**Instructions to follow:**
Write out the entries below in full, exactly as given.
++++++++
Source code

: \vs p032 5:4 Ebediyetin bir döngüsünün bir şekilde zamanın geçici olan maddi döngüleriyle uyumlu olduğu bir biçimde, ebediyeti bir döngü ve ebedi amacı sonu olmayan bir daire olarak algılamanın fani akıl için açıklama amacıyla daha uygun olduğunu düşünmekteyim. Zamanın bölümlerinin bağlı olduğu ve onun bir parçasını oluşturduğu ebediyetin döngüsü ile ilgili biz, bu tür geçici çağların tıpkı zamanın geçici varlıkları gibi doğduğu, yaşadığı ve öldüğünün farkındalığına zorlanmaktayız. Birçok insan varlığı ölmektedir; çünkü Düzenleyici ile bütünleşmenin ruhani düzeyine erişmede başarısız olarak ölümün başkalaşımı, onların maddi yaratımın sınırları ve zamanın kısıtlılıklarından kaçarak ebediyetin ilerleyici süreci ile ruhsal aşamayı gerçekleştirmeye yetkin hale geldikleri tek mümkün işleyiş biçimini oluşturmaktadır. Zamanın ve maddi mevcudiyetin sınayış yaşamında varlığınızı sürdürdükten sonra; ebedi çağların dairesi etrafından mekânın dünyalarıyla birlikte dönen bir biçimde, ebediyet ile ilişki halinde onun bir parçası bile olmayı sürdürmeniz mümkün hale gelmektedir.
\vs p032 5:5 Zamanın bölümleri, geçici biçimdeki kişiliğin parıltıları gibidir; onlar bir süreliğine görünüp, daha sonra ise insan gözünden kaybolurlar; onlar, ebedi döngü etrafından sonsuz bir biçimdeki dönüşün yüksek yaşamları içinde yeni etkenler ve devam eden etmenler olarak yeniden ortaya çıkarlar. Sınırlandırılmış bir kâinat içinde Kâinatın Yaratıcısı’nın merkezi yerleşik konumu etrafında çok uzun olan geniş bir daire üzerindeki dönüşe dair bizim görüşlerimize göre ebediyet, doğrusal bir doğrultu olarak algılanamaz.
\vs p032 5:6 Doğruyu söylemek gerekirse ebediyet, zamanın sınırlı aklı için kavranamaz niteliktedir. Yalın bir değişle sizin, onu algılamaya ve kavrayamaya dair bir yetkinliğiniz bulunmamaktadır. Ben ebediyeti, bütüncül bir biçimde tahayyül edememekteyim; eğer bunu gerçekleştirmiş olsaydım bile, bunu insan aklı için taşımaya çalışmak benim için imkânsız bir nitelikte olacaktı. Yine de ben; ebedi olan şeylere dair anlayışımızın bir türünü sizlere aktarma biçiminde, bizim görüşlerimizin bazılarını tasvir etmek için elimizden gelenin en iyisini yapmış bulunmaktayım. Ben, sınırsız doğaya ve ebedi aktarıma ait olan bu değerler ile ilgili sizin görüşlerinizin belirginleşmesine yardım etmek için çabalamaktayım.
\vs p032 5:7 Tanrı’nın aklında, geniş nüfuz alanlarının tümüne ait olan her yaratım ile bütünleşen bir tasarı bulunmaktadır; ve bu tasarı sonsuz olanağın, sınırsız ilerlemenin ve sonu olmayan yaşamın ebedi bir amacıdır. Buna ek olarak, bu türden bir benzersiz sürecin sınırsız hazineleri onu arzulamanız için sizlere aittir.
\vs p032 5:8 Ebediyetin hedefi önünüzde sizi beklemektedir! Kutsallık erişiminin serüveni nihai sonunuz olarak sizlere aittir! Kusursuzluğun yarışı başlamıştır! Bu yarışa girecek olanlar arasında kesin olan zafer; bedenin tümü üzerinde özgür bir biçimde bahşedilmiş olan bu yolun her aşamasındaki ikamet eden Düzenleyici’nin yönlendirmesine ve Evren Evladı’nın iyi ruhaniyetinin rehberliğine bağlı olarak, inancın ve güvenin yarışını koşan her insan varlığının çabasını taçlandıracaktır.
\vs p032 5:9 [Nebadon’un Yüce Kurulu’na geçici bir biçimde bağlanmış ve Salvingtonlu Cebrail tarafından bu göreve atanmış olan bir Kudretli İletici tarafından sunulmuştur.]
++++++++
**Written solution:**
Source code

: \vs p032 5:4 Ebediyetin bir döngüsünün bir şekilde zamanın geçici olan maddi döngüleriyle uyumlu olduğu bir biçimde, ebediyeti bir döngü ve ebedi amacı sonu olmayan bir daire olarak algılamanın fani akıl için açıklama amacıyla daha uygun olduğunu düşünmekteyim. Zamanın bölümlerinin bağlı olduğu ve onun bir parçasını oluşturduğu ebediyetin döngüsü ile ilgili biz, bu tür geçici çağların tıpkı zamanın geçici varlıkları gibi doğduğu, yaşadığı ve öldüğünün farkındalığına zorlanmaktayız. Birçok insan varlığı ölmektedir; çünkü Düzenleyici ile bütünleşmenin ruhani düzeyine erişmede başarısız olarak ölümün başkalaşımı, onların maddi yaratımın sınırları ve zamanın kısıtlılıklarından kaçarak ebediyetin ilerleyici süreci ile ruhsal aşamayı gerçekleştirmeye yetkin hale geldikleri tek mümkün işleyiş biçimini oluşturmaktadır. Zamanın ve maddi mevcudiyetin sınayış yaşamında varlığınızı sürdürdükten sonra; ebedi çağların dairesi etrafından mekânın dünyalarıyla birlikte dönen bir biçimde, ebediyet ile ilişki halinde onun bir parçası bile olmayı sürdürmeniz mümkün hale gelmektedir.
\vs p032 5:5 Zamanın bölümleri, geçici biçimdeki kişiliğin parıltıları gibidir; onlar bir süreliğine görünüp, daha sonra ise insan gözünden kaybolurlar; onlar, ebedi döngü etrafından sonsuz bir biçimdeki dönüşün yüksek yaşamları içinde yeni etkenler ve devam eden etmenler olarak yeniden ortaya çıkarlar. Sınırlandırılmış bir kâinat içinde Kâinatın Yaratıcısı’nın merkezi yerleşik konumu etrafında çok uzun olan geniş bir daire üzerindeki dönüşe dair bizim görüşlerimize göre ebediyet, doğrusal bir doğrultu olarak algılanamaz.
\vs p032 5:6 Doğruyu söylemek gerekirse ebediyet, zamanın sınırlı aklı için kavranamaz niteliktedir. Yalın bir değişle sizin, onu algılamaya ve kavrayamaya dair bir yetkinliğiniz bulunmamaktadır. Ben ebediyeti, bütüncül bir biçimde tahayyül edememekteyim; eğer bunu gerçekleştirmiş olsaydım bile, bunu insan aklı için taşımaya çalışmak benim için imkânsız bir nitelikte olacaktı. Yine de ben; ebedi olan şeylere dair anlayışımızın bir türünü sizlere aktarma biçiminde, bizim görüşlerimizin bazılarını tasvir etmek için elimizden gelenin en iyisini yapmış bulunmaktayım. Ben, sınırsız doğaya ve ebedi aktarıma ait olan bu değerler ile ilgili sizin görüşlerinizin belirginleşmesine yardım etmek için çabalamaktayım.
\vs p032 5:7 Tanrı’nın aklında, geniş nüfuz alanlarının tümüne ait olan her yaratım ile bütünleşen bir tasarı bulunmaktadır; ve bu tasarı sonsuz olanağın, sınırsız ilerlemenin ve sonu olmayan yaşamın ebedi bir amacıdır. Buna ek olarak, bu türden bir benzersiz sürecin sınırsız hazineleri onu arzulamanız için sizlere aittir.
\vs p032 5:8 Ebediyetin hedefi önünüzde sizi beklemektedir! Kutsallık erişiminin serüveni nihai sonunuz olarak sizlere aittir! Kusursuzluğun yarışı başlamıştır! Bu yarışa girecek olanlar arasında kesin olan zafer; bedenin tümü üzerinde özgür bir biçimde bahşedilmiş olan bu yolun her aşamasındaki ikamet eden Düzenleyici’nin yönlendirmesine ve Evren Evladı’nın iyi ruhaniyetinin rehberliğine bağlı olarak, inancın ve güvenin yarışını koşan her insan varlığının çabasını taçlandıracaktır.
\vs p032 5:9 [Nebadon’un Yüce Kurulu’na geçici bir biçimde bağlanmış ve Salvingtonlu Cebrail tarafından bu göreve atanmış olan bir Kudretli İletici tarafından sunulmuştur.]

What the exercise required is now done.